=== Provided entries ===

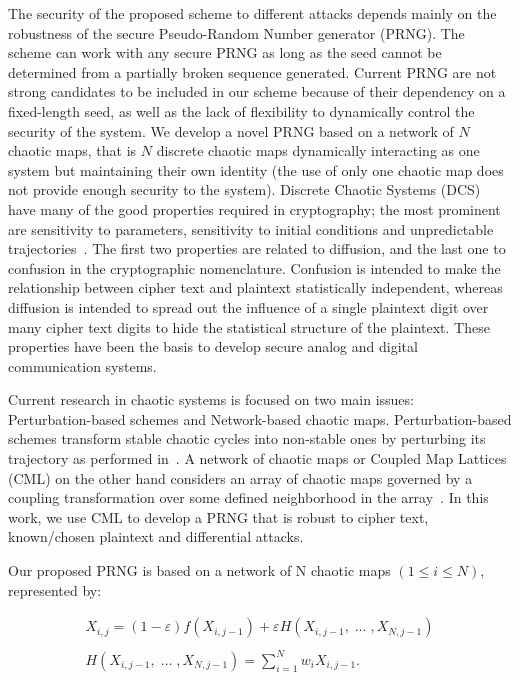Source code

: \documentclass[preprint]{elsarticle}
\begin{document}
The security of the proposed scheme to different attacks depends mainly on the robustness of the secure Pseudo-Random Number generator (PRNG). The scheme can work with any secure PRNG as long as the seed cannot be determined from a partially broken sequence generated. Current PRNG are not strong candidates to be included in our scheme because of their dependency on a fixed-length seed, as well as the lack of flexibility to dynamically control the security of the system. We develop a novel PRNG based on a network of $N$ chaotic maps, that is $N$ discrete chaotic maps dynamically interacting as one system but maintaining their own identity (the use of only one chaotic map does not provide enough security to the system). Discrete Chaotic Systems (DCS) have many of the good properties required in cryptography; the most prominent are sensitivity to parameters, sensitivity to initial conditions and unpredictable trajectories~\cite{Meyer1995}. The first two properties are related to diffusion, and the last one to confusion in the cryptographic nomenclature. Confusion is intended to make the relationship between cipher text and plaintext statistically independent, whereas diffusion is intended to spread out the influence of a single plaintext digit over many cipher text digits to hide the statistical structure of the plaintext. These properties have been the basis to develop secure analog and digital communication systems.

Current research in chaotic systems is focused on two main issues: \\Perturbation-based schemes and Network-based chaotic maps. Perturbation-based schemes transform stable chaotic cycles into non-stable ones by perturbing its trajectory as performed in~\cite{Meyer1995}. A network of chaotic maps or Coupled Map Lattices (CML) on the other hand considers an array of chaotic maps governed by a coupling transformation over some defined neighborhood in the array~\cite{Hasimoto2008}. In this work, we use CML to develop a PRNG that is robust to cipher text, known/chosen plaintext and differential attacks.

Our proposed PRNG is based on a network of N chaotic maps $(1 \leq i \leq N)$, represented by:

\begin{equation}
\begin{array}{c}
\displaystyle{
X_{i,j}= (1-\varepsilon)f(X_{i,j-1})+ \varepsilon H(X_{i,j-1},\; \ldots \;,X_{N,j-1 } )
}
 \\ \\
\displaystyle{
H(X_{i,j-1},\; \ldots \;,X_{N, j-1})= \sum_{i=1}^{N}w_{i}X_{i,j-1}.
}
\end{array}
\label{ec1}
\end{equation}
\end{document}
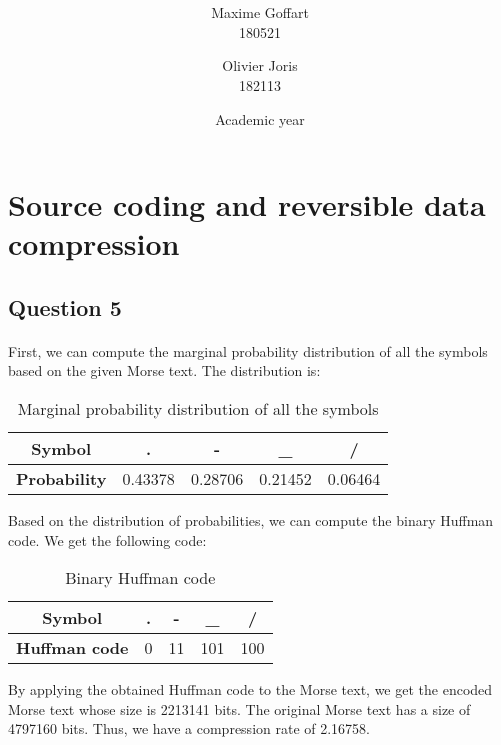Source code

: \documentclass[a4paper, 11pt, oneside]{article}
\title{\ClassName\\\vspace*{0.8cm}\ProjectName\vspace{1cm}}
\author{Maxime Goffart \\180521 \and Olivier Joris\\182113}
\date{\vspace{1cm}Academic year \AcademicYear}
\begin{document}
\begin{titlingpage}
{\let\newpage\relax\maketitle}
\end{titlingpage}

\thispagestyle{empty}
\newpage






\section{Source coding and reversible data compression}

\subsection{Question 5}
\paragraph{}First, we can compute the marginal probability distribution of all the symbols based on the given Morse text. The distribution is:
\begin{table}[H]
    \centering
    \begin{tabular}{|c|c|c|c|c|}
    \hline
    \textbf{Symbol}      & . & - & \_ & / \\ \hline
    \textbf{Probability} & 0.43378 & 0.28706 & 0.21452 & 0.06464 \\ \hline
    \end{tabular}
    \caption{Marginal probability distribution of all the symbols}
\end{table}
Based on the distribution of probabilities, we can compute the binary Huffman code. We get the following code:
\begin{table}[H]
    \centering
    \begin{tabular}{|c|c|c|c|c|}
    \hline
    \textbf{Symbol}      & . & - & \_ & / \\ \hline
    \textbf{Huffman code} & 0 & 11 & 101 & 100 \\ \hline
    \end{tabular}
    \caption{Binary Huffman code}
\end{table}
By applying the obtained Huffman code to the Morse text, we get the encoded Morse text whose size is 2213141 bits. The original Morse text has a size of 4797160 bits. Thus, we have a compression rate of 2.16758.
\end{document}
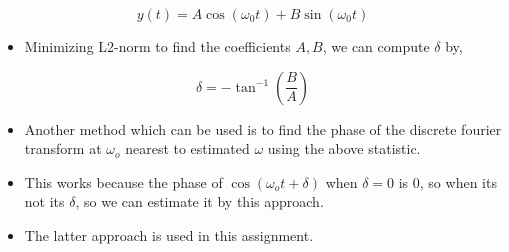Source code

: \documentclass[11pt, a4paper]{article}
\begin{document}
  \begin{equation}
  y(t) = A\cos(\omega_0 t) + B\sin(\omega_0 t)
  \end{equation}
  
  \begin{itemize}
  
  \item
    Minimizing L2-norm to find the coefficients \(A, B\), we can compute
    \(\delta\) by,
  \end{itemize}
  
  \begin{equation}
  \delta = -\tan^{-1}(\frac{B}{A})
  \end{equation}
  
  \begin{itemize}
  \item
    Another method which can be used is to find the phase of the discrete fourier transform at \(\omega_o\)
    nearest to estimated \(\omega\) using the above statistic.
  \item
    This works because the phase of \(\cos(\omega_o t+\delta)\) when
    \(\delta = 0\) is 0, so when its not its \(\delta\), so we can
    estimate it by this approach.
  \item
    The latter approach is used in this assignment.
  \end{itemize}
  
\end{document}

===

▸ **Action item**
Show every line of the listing containing the string "distribution" by copying it.

▸ **Task answer**
\paragraph{}First, we can compute the marginal probability distribution of all the symbols based on the given Morse text. The distribution is:
    \caption{Marginal probability distribution of all the symbols}
Based on the distribution of probabilities, we can compute the binary Huffman code. We get the following code:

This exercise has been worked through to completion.